Sunday, September 12, 2004

The Kings Cross sleaze debate

'Sleaze' is central to current debate about the Cross. I have asked for a non-judgemental definition of it in comments on this site but none have appeared. Let's face it, though, we all know what is being discussed here.

I respect the point of view of those who argue that the Cross used to be nicer but has been ruined by the onset of 'sleaze'. However I don't accept the argument. There are much larger forces at work, and the while the tone of the Cross has certainly changed a lot of it simply reflects the way society has changed.
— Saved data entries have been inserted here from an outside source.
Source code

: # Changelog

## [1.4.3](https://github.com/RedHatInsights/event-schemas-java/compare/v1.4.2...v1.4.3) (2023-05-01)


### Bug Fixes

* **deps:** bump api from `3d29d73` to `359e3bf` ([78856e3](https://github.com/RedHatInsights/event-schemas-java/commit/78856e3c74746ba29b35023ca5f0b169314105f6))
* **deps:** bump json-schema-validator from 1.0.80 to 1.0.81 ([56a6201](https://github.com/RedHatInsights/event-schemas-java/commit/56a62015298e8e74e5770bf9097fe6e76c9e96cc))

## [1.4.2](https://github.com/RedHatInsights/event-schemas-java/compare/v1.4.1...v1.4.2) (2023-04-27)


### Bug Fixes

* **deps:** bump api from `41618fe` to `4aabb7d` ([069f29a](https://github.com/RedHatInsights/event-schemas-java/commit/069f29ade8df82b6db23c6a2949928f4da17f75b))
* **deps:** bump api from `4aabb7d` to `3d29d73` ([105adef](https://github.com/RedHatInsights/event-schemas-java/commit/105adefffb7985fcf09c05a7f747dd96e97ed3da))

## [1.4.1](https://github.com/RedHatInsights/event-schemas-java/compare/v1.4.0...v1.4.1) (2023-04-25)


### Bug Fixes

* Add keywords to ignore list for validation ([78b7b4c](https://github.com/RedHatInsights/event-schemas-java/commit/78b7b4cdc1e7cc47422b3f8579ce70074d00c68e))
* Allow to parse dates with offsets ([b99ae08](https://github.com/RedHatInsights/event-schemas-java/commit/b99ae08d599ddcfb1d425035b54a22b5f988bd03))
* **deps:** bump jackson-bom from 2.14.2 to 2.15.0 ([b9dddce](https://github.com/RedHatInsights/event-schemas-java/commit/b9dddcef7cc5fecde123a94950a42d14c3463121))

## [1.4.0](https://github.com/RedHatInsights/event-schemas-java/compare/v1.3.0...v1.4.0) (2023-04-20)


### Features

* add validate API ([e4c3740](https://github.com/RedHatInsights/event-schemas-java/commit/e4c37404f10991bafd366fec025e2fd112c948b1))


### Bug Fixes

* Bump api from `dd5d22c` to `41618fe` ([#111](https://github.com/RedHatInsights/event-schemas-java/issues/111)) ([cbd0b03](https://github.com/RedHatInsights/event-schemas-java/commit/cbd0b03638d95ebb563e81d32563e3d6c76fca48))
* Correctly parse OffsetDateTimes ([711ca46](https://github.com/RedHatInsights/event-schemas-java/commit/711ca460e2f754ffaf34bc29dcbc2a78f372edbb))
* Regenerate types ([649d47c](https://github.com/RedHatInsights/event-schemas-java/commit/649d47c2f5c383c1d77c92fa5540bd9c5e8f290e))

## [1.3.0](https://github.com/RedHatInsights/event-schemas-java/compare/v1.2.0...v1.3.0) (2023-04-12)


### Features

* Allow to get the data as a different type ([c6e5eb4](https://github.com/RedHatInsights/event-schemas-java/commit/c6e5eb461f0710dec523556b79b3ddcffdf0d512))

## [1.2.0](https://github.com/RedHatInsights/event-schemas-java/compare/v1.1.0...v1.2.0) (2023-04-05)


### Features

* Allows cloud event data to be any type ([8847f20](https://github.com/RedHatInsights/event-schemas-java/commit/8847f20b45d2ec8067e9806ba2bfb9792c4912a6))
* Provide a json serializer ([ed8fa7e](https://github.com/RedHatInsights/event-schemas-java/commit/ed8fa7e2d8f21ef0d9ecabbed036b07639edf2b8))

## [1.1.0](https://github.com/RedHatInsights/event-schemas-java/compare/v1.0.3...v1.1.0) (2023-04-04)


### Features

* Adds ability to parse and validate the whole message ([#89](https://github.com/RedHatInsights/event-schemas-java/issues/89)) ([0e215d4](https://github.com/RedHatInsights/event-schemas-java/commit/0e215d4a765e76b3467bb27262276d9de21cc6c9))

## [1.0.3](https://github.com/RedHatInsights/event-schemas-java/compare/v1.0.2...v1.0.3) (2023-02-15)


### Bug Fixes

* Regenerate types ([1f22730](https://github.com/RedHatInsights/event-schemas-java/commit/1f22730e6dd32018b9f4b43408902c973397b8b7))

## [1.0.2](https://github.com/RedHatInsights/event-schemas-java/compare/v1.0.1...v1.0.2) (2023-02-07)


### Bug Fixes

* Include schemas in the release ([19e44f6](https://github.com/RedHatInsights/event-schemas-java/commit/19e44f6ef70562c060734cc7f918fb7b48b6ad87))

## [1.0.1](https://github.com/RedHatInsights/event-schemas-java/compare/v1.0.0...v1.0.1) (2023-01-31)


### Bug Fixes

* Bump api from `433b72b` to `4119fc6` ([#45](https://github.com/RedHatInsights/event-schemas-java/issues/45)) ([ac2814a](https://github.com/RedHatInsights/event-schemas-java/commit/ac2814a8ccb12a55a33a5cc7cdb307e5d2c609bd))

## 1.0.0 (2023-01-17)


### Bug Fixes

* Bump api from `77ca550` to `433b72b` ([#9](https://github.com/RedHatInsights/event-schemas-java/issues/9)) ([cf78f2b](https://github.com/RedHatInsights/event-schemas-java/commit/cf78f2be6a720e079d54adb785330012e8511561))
The 'innocent' days of Cary Grant movies have given way to Rambo and movies devoted to splatter or teenage gross-outs; Doris Day pop has moved over for Gangsta rap glorifying gun crime, and death metal. No wonder the Cross has a harder edge. It's just that it is visible here rather than hidden behind closed doors as in other suburbs, just as it was way before the '70s.

The Cross used to party a lot harder back in the '30s and '40s -- parties often ran very obviously all weekend. You could still buy cocaine over the counter in some local shops. The Westpac bank site on the corner of Springfield Plaza was known as 'battleship corner' because that's where the working girls used to hang out, enticing Yankee sailors and soldiers during the war. Single blokes walking down the road then would commonly be accosted by a young lady with the proposition: 'Want some company for the night? Strip to the earrings, thirty bob.'

Kings Cross Road, now an alienating freeway, used to hold rows of terrace houses operating as brothels and was known as 'Douche-can Alley', and gunmen inhabited Woolloomooloo and the Green Park Hotel.

These references come from 'Memories Kings Cross 1936-46', a fascinating locally produced book still available at the Community Centre, now moved back to the Rex Building (thru the double doors to the right of the PO -- go get a copy while they're still available).